Eso era precisamente lo que estaba haciendo—localizando locales para la próxima salida—entre diversas páginas de la red, cuando me acordé de un desdichado fin de semana de hace unos años en una comunidad autónoma lindante a la que habito. Bueno, debo matizar que todo resultó gratificante excepto la manduca, sin tener previstos ni comedores ni horarios.
Recuerdo que era pleno verano y la temperatura estaba en consonancia con la época, por lo que decidí aprovechar las encantadoras playas que hay en la costa sin preocuparme de relojes, visitas guiadas o carreras para llegar a unos u otros lugares que conocía sobradamente. Esa mañana transcurrió con normalidad: paseo por la arena cerca del dominio de las olas, chapuzones para aliviar el bochorno, vuelta y vuelta sobre la toalla del hotel y algún acercamiento al chiringuito.

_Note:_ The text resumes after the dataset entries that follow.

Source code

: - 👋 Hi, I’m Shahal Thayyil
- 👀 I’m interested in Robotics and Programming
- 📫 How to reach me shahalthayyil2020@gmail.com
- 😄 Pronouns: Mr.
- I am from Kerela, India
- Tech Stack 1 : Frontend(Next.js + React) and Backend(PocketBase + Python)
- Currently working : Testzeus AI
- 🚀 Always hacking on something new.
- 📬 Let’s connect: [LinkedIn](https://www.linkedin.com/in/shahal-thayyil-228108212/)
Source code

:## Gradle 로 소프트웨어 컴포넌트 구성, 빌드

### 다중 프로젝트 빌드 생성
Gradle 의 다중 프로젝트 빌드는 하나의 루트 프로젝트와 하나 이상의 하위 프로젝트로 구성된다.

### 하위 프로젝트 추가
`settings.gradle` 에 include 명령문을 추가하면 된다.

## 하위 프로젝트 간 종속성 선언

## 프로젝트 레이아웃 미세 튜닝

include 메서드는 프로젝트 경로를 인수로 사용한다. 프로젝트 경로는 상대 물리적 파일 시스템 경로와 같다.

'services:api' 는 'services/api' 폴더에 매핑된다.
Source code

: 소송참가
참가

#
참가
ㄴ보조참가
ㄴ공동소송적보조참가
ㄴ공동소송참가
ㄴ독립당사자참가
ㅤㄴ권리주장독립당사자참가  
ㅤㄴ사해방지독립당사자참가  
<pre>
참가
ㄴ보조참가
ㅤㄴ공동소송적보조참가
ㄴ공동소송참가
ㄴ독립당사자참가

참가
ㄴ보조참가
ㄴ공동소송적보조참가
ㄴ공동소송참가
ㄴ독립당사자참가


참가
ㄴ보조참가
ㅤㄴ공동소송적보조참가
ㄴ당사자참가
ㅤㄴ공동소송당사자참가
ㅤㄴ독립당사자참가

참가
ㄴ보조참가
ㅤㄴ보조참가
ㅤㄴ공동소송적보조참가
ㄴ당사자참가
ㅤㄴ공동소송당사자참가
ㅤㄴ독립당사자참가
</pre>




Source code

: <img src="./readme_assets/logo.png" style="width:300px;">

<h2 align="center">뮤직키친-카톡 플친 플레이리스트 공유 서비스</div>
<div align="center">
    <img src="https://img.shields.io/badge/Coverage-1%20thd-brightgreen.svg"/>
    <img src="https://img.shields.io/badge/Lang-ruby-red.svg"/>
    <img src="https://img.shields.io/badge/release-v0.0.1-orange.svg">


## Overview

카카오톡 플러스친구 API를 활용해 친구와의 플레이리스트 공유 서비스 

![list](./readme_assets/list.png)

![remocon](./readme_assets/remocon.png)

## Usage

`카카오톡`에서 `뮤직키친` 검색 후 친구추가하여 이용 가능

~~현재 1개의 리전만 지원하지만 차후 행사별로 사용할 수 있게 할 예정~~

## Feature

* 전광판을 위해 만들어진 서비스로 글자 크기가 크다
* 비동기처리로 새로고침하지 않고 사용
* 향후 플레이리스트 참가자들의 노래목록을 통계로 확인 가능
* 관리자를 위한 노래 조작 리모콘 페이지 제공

Apenas había desayunado y el hambre, poco a poco, se iba adueñando de mis pensamientos, por lo que decidí acercarme hasta un restaurante que había cerca de la playa, cruzando la carretera que en ese momento estaba abarrotada de coches intentando avanzar. Me había fijado en él al llegar puesto que tenía un llamativo letrero anunciando paellas de todo tipo, que era lo que ese día me apetecía. Me acomodaron en una mesa cercana a una enorme cristalera desde donde se contemplaba parte de la ría, pero sin aire acondicionado que pudiera mitigar el calor. Hasta el momento de tomarme nota fijé la vista en el resto de comensales, quienes daban buena cuenta de exquisitas viandas. Pedí una paella de marisco que me sirvieron con extrema rapidez deseándome que disfrutara de ella, lo que interpreté como una ironía, pues se componía de arroz con algunos bivalvos y profusión de pequeños trozos de patata cocida. ¿Paella con patatas? Llamé al responsable en busca de una explicación que me lanzó de carrerilla, como si la tuviera ensayada y se la demandaran a diario: por dos razones—me explicó—, la primera porque es una receta muy particular y única de nuestra cocinera; y la segunda, por ensalzar el tubérculo que tantas vidas salvó en nuestra tierra durante la guerra civil. Permanecí perplejo unos segundos, pues esperaba cualquier contestación menos aquella, y le respondí que en algún sitio había leído que en esa zona, también el marisco evitó mucha hambre, y yo veía muy poco de él en esa paella.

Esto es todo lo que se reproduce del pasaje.